山林における大規模太陽光発電所建設に際して、現行の関係法令によって、自然景観を守ることができると考えるか。政府の所見を問う。

回答(質問2 について)

 お尋ねの「自然景観を守る」の意味するところが必ずしも明らかではないが、お尋ねについては、現行の関係法令の下で、次のように、お尋ねの「山林における大規模太陽光発電所」の「建設に際して」景観に著しい影響を及ぼすことがないよう適切に配慮されることが確保されると考えている。

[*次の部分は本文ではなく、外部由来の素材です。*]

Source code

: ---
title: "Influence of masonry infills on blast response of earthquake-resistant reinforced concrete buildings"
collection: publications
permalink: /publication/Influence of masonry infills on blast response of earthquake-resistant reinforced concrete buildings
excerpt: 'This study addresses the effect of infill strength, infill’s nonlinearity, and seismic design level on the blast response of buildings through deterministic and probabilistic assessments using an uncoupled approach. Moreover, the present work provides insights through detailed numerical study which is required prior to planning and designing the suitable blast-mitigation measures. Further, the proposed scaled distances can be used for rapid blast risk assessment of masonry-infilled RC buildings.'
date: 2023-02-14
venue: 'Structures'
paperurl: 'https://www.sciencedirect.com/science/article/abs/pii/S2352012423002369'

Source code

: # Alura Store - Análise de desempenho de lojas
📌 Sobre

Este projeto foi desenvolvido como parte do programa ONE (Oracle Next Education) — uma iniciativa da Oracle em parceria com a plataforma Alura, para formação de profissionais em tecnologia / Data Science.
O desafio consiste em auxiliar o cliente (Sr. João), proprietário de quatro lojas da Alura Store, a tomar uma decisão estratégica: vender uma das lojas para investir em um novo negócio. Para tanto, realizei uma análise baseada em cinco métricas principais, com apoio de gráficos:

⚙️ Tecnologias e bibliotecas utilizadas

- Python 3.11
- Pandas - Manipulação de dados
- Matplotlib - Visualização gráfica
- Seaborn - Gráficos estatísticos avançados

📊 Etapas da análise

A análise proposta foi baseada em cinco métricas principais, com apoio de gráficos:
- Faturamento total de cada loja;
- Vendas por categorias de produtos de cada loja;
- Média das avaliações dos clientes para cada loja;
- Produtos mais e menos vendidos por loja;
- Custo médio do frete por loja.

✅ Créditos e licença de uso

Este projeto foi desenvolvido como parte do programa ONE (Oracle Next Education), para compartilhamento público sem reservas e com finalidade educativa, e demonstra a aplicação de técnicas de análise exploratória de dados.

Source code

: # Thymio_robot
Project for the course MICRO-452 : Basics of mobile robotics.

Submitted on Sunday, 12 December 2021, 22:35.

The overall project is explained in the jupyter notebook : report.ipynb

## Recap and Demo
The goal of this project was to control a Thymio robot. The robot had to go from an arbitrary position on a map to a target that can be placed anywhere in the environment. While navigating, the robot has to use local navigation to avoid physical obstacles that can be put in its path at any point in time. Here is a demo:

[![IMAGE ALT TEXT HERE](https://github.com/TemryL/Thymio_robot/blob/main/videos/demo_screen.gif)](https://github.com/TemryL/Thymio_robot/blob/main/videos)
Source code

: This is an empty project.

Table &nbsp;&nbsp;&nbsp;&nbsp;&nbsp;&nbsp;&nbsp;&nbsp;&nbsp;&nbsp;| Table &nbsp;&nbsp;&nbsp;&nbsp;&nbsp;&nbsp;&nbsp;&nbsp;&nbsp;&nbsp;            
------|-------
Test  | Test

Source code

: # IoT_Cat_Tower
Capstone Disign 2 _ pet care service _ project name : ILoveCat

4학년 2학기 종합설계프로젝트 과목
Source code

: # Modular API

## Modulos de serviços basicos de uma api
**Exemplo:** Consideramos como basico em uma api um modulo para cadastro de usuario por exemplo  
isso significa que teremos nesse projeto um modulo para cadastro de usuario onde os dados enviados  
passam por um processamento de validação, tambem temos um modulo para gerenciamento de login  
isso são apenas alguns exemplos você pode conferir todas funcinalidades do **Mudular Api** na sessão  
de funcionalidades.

 例えば、森林法(昭和二十六年法律第二百四十九号)においては、同法第五条第一項に規定する地域森林計画の対象となっている同法第二条第三項に規定する民有林において、事業者が同法第十条の二第一項に規定する開発行為に該当するお尋ねの「大規模太陽光発電所」の「建設」を行おうとするときは、当該事業者は、同項の規定に基づき、都道府県知事の許可を受けなければならないこととされている。都道府県知事は、当該許可の申請があった場合において、同条第二項第三号の「森林の周辺の地域における環境を著しく悪化させるおそれがある」場合に該当すると認めるときは、当該許可をしてはならないこととされており、同号の解釈については、「開発行為の許可基準等の運用について」(令和四年十一月十五日付け四林整治第千百八十八号林野庁長官通知)において、「景観の維持に著しい支障を及ぼすことのないように適切な配慮がなされており、(中略)適切な措置が講ぜられることが明らかであること」等と示している。また、都道府県知事は、同法第十条の三の規定に基づき、森林の有する公益的機能を維持するために必要があると認めるときは、同法第十条の二第一項の規定に違反する等した当該事業者に対し、当該建設の中止を命じ、又は期間を定めて復旧に必要な行為をすべき旨を命ずることができる。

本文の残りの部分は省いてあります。